# Could my sister join this site?



## ReesesRainbowHelixXOXO (Aug 23, 2015)

My sister is a huge ACNL fan and would like to join this site, but I'm not sure if she can join... She uses the same 3DS that I do and she's turning 10 years old this month.

The reason I ask is because I don't know she can join because she has the same friend code as I do, and because of her age...


----------



## Jacob (Aug 23, 2015)

I know A lot of 9 year olds on the site, but It would still be best if she did not join,
the internet is not a safe place, but as long as she has a guardian who knows what she is posting, she should be fine.


----------



## ReesesRainbowHelixXOXO (Aug 23, 2015)

I'd be monitoring her activity on this site, so I think things would be okay regarding that.


----------



## Dinosaurz (Aug 23, 2015)

I wouldn't... A lot of mean people are on here.
But if you watch over here, sure you can!


----------



## WonderK (Aug 23, 2015)

She's a bit too young to be on an online board.


----------



## oswaldies (Aug 23, 2015)

She should be fine, there are a few 10 year olds here


----------



## Bowie (Aug 23, 2015)

If I could go back and not join social networking websites at such a young age, I would.


----------



## ReesesRainbowHelixXOXO (Aug 23, 2015)

Slammint said:


> I wouldn't... A lot of mean people are on here.
> But if you watch over here, sure you can!

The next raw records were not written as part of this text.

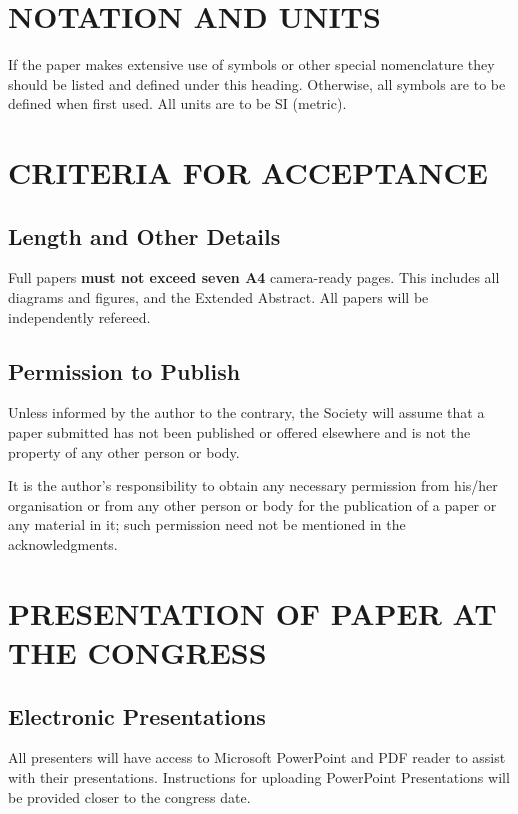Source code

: \documentclass[a4paper,fleqn]{article} %
\begin{document}
\section{NOTATION AND UNITS}

If the paper makes extensive use of symbols or other special nomenclature they should be listed and defined under this heading.  Otherwise, all symbols are to be defined when first used.  All units are to be SI (metric).

\section{CRITERIA FOR ACCEPTANCE}

\subsection{Length and Other Details}
Full papers {\bfseries must not exceed seven A4} camera-ready pages. This includes all diagrams and figures, and the Extended Abstract. All papers will be independently refereed.

\subsection{Permission to Publish}
Unless informed by the author to the contrary, the Society will assume that a paper submitted has not been published or offered elsewhere and is not the property of any other person or body. \par

It is the author's responsibility to obtain any necessary permission from his/her organisation or from any other person or body for the publication of a paper or any material in it; such permission need not be mentioned in the acknowledgments. \par

\section{PRESENTATION OF PAPER AT THE CONGRESS}

\subsection{Electronic Presentations}
All presenters will have access to Microsoft PowerPoint and PDF reader to assist with their presentations. Instructions for uploading PowerPoint Presentations will be provided closer to the congress date.
\end{document}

Yeah, she's surprisingly mature and honest for her age, so I think she'd be okay on here with me by her side to make sure she stays safe... 



WonderK said:


> She's a bit too young to be on an online board.



In that case, maybe I could let her join on her 10th birthday? It's on the 31st of this month. And I feel the need to add, the only reason I'm considering letting her join is because this forum site is made for Animal Crossing fans. 



oswaldies said:


> She should be fine, there are a few 10 year olds here



Good point!



Bowie said:


> If I could go back and not join social networking websites at such a young age, I would.



Same here tbh, lol.


----------



## wassop (Aug 23, 2015)

you know her best - as long as she's mature enough to keep her personal info private , be respectful , and not take everything to heart . with you helping her then i think she'd be okay


----------



## Blizzard (Aug 23, 2015)

You or someone older should show her around and start off with safe areas. Since you probably have the same IP address, contact an admin or mod to alert them to another user. Honestly she's probably more mature than some on here who are older but such is the nature of mb's. 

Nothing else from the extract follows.